Pumpkin

Great jack-o'-lanterns don't make for great eating—large pumpkins tend to be stringy and tasteless. When cooking pumpkin, choose "sugar" or "pie" named varieties specially grown for baking.
Best known for Halloween jack-o'-lanterns and Thanksgiving pumpkin pies, these large, round members of the gourd family have mildly sweet, orange inner flesh. Pumpkin seeds, known as pepitas, are delicately nutty when husked and roasted. Pumpkin is a good source of vitamin A and it may be prepared in any way suitable for winter squash.

Buying Tips

Fresh pumpkins are in peak season from September through November. Choose brightly colored pumpkins that are free of blemishes and heavy for their size.

When using pumpkins for cooking, look for varieties specifically grown for eating and baking, such as Sugar Pie, Small Sugar, Sugar Baby, Autumn Gold, Prize Winner and Triple Treat. In general, smaller pumpkins will be sweeter, more tender and less watery than larger ones.
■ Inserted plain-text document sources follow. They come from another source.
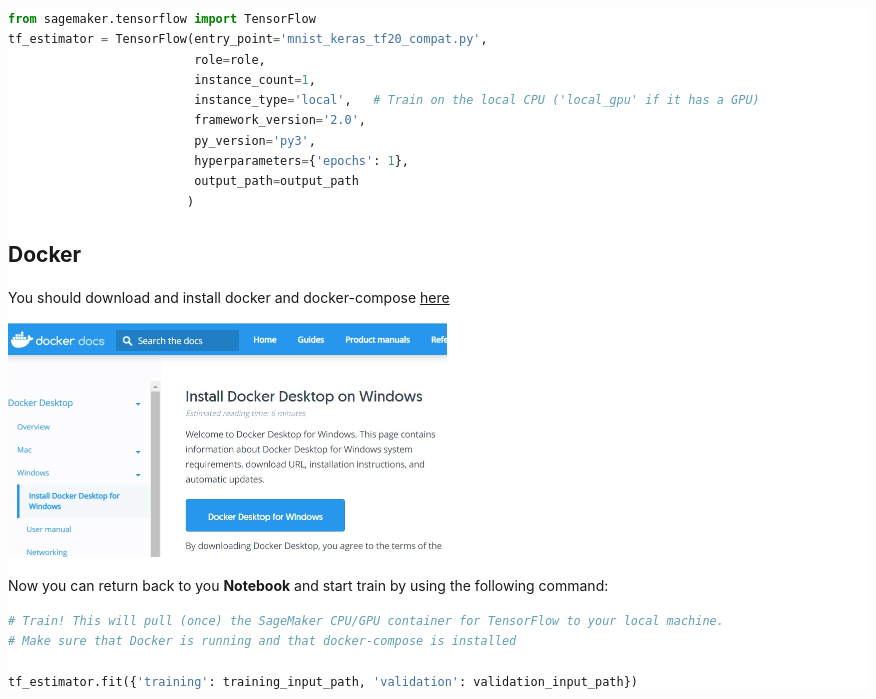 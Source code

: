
 ```python
from sagemaker.tensorflow import TensorFlow
tf_estimator = TensorFlow(entry_point='mnist_keras_tf20_compat.py',
                          role=role,
                          instance_count=1, 
                          instance_type='local',   # Train on the local CPU ('local_gpu' if it has a GPU)
                          framework_version='2.0', 
                          py_version='py3',
                          hyperparameters={'epochs': 1},
                          output_path=output_path
                         )
```



## Docker

You should download and install docker and docker-compose [here](https://docs.docker.com/docker-for-windows/install/) 

<img src="../assets/images/posts/2021-06-24-AWS-SageMaker-for-free-in-your-computer/docker2.jpg" style="zoom:50%;" />





Now you can return back to you **Notebook** and  start train by using the following command:



```python
# Train! This will pull (once) the SageMaker CPU/GPU container for TensorFlow to your local machine.
# Make sure that Docker is running and that docker-compose is installed

tf_estimator.fit({'training': training_input_path, 'validation': validation_input_path})
```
Puréed pumpkin is also available canned in your supermarket's baking aisle.

Storage Tips

Whole pumpkins can be stored at room temperature for one month, or refrigerated for up to three months.

Cooking Tips

To prepare pumpkin for cooking, use a sharp knife to remove the stem and cut the pumpkin in half. Scoop out the seeds and strings and cook using one of these methods:

Microwave
Place pumpkin halves cut-side down on a microwave-safe plate. Microwave on high for 15 minutes, then test to see if the flesh is fork-tender. If not, cook in additional one- to two-minute intervals until done.

Bake
Rinse the pumpkin halves in cold water. Place cut-side down on a large cookie sheet and bake at 350ºF for one hour until fork tender.

Boil
Cut the pumpkin halves in large chunks and rinse in cold water. Boil with water (the water doesn't need to cover the pumpkin) in a large covered pot for 20 to 30 minutes, or until fork tender.

Purée
After cooking, let the pumpkin sit until it's cool enough to handle. Remove the peel with a sharp knife and purée the pumpkin pieces in a food processor, food mill or potato masher. This homemade puree can be used in any recipe calling for canned pumpkin, in equal amounts.

Substitution Tips

Pumpkin and winter squash (acorn, hubbard) can be used interchangeably in most recipes.